Ontwikkeling ‘on hold’

“We waren voornemens de reisplanners als vervolgstap eind 2014 al multimodaal op te leveren”, vertelt Klijn. “Maar op verzoek van het ministerie is dit ‘on hold’ gezet, vanwege de vragen of het de investering waard is en wat de effecten zullen zijn. Waarschijnlijk vindt de doorontwikkeling pas plaats in fase II van het Beter Benutten programma.” Zelf ziet Klijn de waarde van investeren: “Niet alleen bied je de reiziger een veel dienstbaarder advies, de bestaande producten worden er vanzelfsprekend ook sneller van én beter schaalbaar voor dienstverleners. Laatste is relevant voor planners op Europese schaal. De businesscase voor dienstverleners is daarnaast lastig, dus enige ondersteuning vanuit de overheid kan wonderen doen. De planners die nu beschikbaar zijn, zijn open source, krijgen aandacht van Europese partners als Co-Cities en SUPERHUB en er wordt zoals wij zien goed gebruik van gemaakt. Al zie je tussen de verschillende marktpartijen duidelijke verschillen; het gebruik is positief!” Jef Heyse van Radiuz, aanbieder van zakelijke mobiliteitskaarten en tevens ontwikkelaar van een reisplanner, stelt dat er momenteel twee bètaplanners op de markt zijn die daadwerkelijk multimodaal zijn: Go About en Seatz Network.

 

“Gebrek aan businesscase houdt ontwikkeling tegen”
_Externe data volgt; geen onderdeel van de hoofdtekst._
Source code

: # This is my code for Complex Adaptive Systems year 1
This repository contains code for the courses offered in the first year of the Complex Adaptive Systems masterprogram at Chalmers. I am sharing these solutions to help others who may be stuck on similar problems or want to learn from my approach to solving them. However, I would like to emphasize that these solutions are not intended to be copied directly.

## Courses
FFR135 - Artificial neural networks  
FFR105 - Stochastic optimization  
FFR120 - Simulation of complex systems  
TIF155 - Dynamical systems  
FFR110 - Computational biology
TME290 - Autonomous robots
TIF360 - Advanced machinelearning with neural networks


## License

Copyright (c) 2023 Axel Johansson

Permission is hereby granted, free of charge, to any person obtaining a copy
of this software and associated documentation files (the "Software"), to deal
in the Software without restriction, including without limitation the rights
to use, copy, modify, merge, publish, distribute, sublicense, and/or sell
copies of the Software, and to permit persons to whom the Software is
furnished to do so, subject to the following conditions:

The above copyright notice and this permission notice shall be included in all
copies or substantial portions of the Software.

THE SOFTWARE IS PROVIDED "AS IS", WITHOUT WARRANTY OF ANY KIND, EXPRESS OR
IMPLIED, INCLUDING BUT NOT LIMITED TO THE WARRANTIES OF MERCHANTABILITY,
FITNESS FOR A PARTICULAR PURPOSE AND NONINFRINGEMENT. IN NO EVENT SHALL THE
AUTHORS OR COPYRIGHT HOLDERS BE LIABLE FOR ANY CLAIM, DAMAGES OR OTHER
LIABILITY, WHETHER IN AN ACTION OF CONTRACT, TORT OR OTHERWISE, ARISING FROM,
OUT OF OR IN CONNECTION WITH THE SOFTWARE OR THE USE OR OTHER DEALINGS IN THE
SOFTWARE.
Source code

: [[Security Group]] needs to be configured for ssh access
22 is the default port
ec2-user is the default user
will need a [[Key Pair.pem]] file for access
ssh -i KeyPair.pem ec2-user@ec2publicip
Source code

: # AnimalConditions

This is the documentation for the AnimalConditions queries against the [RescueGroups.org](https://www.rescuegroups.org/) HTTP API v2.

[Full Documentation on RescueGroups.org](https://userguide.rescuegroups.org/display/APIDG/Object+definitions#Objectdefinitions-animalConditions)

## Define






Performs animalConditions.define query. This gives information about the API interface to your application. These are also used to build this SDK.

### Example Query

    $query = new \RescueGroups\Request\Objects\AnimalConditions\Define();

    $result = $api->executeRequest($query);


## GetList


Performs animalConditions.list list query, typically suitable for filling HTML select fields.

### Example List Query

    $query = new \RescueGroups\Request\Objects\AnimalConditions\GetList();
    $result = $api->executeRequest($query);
Dickhaut: “Er zijn diverse – degelijke maar overheid gestuurde – initiatieven om tot een multimodale reisplanner te komen, maar ik heb nog geen planner ontdekt die de hoofdmodaliteiten auto, OV én fiets combineert. Het kernprobleem ligt in het feit dat er een lastige businesscase is. Er is geen belanghebbende organisatie die er beter van wordt als er meer ketenreizen worden gemaakt. Een mogelijk alternatief is een belanghebbende partij verleiden met een demoproject, waarmee wordt aangetoond dat het kan en dat doorontwikkeling niet nagelaten moet worden.” Heyse kan zich hier wel in vinden. “Wij hebben vier jaar geleden geïnvesteerd in een multimodale reisplanner, als aanvulling op de zakelijke mobiliteitskaarten. Wij stoppen echter met de doorontwikkeling omdat de kosten te hoog zijn. Voor ons is het een bijproduct, een aanvulling op de bestaande diensten.” Lammers reageert: “Wij zien wel degelijk een businesscase: reizigers vlot van deur tot deur helpen. Al moet ik toegeven dat de financiële steun van de overheid de ontwikkeling heeft doen versnellen. De overheid kan helpen innovatie te versnellen en op deze manier dit kip-ei probleem te doorbreken. Vooral in het gebruik van open data hebben ze hierin een sturende rol gehad.” Jaap Lageman van SeatZ Network, een social network met de focus op mobiliteit, vult aan: “Ook wij geloven juist in onze propositie, waarbij we echt inspelen op het beter benutten van het totale aanbod en het op 'real-time’ basis matchen van vraag en aanbod. De gunning bij de eerste aanbesteding van de Verkeersonderneming in Rotterdam, waarbij commerciële levensvatbaarheid een van de harde gunningscriteria was, onderstreept dit.”

 

Wanneer kan reiziger écht multimodaal plannen?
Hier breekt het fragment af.